The Oregon Liquor Control Commission approved a new program March 16 that may change the way Oregon sells hard alcohol, beer and wine.  The program will allow several big grocery chains to sell hard alcohol.

The OLCC will choose four commercial retailers to sell liquor in addition to beer and wine. The test program will also allow four liquor stores in the state to sell beer and wine. Liquor stores are currently restricted solely to sell hard alcohol.

The OLCC has not yet decided which four commercial retailers and which four liquor stores will be the test subjects for the program.

Oregon is currently one of 19 states that is considered an alcoholic beverage control state. These states generally have a monopoly over retailing most alcoholic beverages. After June 1, Oregon will be one of only 16 states that controls the sale of hard alcohol.

“Existing liquor stores have expressed interest in being able to sell other items outside of hard alcohol,” said Tom Erwin, OLCC director of communications. “If they meet some of the other requirements they can apply for one of the four openings. We will see how sales work for all of these.”

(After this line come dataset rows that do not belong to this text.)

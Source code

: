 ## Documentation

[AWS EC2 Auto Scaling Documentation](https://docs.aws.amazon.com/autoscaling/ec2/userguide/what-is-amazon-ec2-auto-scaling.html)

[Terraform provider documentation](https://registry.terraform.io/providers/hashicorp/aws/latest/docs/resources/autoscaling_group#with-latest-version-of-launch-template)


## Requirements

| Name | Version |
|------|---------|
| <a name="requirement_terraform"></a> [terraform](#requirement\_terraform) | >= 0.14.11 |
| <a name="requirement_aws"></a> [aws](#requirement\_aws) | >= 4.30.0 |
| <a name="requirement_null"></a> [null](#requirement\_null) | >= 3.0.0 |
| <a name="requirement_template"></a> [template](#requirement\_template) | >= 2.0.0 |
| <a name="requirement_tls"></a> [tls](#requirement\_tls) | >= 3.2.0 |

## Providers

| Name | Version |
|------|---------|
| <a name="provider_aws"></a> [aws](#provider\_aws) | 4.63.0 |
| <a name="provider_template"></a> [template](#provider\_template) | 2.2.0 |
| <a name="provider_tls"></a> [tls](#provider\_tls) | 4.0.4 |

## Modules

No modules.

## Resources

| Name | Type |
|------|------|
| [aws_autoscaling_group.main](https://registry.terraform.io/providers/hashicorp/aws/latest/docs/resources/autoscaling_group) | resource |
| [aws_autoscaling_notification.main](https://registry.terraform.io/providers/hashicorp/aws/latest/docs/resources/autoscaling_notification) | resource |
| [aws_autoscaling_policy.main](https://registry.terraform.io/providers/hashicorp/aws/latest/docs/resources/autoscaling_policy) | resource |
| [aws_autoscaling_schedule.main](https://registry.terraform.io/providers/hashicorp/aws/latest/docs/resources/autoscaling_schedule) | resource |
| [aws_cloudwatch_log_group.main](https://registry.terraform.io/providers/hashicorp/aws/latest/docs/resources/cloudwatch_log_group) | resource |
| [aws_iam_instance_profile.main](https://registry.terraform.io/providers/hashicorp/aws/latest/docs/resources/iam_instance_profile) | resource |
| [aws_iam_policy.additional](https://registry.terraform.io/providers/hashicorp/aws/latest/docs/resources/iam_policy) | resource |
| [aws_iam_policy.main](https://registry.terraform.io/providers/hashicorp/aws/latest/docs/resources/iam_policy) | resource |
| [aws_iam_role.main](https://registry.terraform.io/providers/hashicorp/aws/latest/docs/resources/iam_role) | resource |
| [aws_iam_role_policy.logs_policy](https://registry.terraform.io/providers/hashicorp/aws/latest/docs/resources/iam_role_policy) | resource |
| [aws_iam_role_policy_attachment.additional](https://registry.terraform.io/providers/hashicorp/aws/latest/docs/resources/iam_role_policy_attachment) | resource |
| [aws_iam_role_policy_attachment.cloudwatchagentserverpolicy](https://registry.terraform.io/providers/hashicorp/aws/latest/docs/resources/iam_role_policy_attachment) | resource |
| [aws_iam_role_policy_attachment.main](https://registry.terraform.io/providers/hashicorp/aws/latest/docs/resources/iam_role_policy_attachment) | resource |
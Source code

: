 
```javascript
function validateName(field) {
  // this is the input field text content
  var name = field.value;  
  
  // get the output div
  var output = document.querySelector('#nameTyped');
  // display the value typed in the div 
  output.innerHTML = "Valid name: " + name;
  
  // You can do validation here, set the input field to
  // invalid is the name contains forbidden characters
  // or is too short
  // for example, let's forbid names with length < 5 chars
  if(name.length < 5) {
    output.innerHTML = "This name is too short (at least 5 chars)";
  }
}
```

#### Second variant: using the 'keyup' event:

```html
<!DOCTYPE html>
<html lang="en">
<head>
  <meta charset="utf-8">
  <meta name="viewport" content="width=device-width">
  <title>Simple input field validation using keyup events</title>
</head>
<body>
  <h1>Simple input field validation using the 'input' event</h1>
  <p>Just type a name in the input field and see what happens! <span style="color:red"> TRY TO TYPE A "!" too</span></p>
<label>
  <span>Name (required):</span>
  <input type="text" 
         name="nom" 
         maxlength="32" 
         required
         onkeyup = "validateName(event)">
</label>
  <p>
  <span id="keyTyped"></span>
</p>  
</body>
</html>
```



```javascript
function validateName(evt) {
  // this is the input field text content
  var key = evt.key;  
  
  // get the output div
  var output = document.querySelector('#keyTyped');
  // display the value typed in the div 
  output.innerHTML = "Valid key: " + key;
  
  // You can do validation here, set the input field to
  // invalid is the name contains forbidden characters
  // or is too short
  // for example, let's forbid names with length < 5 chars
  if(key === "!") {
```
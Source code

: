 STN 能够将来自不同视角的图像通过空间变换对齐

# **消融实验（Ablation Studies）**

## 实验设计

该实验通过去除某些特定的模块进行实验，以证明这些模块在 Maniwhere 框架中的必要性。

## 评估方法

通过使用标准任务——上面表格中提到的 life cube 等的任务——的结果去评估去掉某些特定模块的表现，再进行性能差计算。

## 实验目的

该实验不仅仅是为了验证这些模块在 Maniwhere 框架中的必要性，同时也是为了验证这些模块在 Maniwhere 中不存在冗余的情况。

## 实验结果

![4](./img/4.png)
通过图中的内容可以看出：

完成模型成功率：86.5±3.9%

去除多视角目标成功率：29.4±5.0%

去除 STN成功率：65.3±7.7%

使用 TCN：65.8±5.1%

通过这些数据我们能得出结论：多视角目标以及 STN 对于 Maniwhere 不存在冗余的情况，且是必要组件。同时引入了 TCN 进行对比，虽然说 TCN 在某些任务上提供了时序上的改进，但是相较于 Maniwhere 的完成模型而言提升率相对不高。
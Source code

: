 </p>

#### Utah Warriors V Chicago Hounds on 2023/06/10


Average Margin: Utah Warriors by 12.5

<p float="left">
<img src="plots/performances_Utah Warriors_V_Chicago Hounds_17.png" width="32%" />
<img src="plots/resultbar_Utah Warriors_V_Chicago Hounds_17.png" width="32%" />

Downtown Liquor Store owner Ken Hand supports the idea of having liquor stores sell beer and wine.

“I would like to expand my store into that,” Hand said. “It would only make sales go up. I don’t think the sales have been hindered by not selling these, but it would be more of a convenience for the customer.”

The OLCC intends to modernize the current hard alcohol system with these proposed changes. They want to make the alcohol distribution system more flexible by allowing larger corporations to distribute hard alcohol in addition to liquor stores.

“We currently have a store application where liquor is in a grocery store, but it’s in a controlled area. It is not out on the shelf,” Erwin said. “Under this new rule, grocery stores would apply. “

The grocery stores that would apply would have to be a grocery store in a new location, Erwin said. The OLCC wants to modernize the system in a balanced and controlled way.

“We want to make it more convenient for consumers, but maintain the balance that still exists,” Erwin said. The OLCC plans to test the program until the end of June 2013, at which point they will see if they can open it up to more stores.

University senior Megan Steindorf would like to see hard alcohol be sold in grocery stores instead of just liquor stores.

“I think it would be a lot more convenient because then I would not have to go to two different stores on my grocery shopping,” she said. “It’s really frustrating because different liquor stores close at different times on different days and you can get stuck without alcohol sometimes.”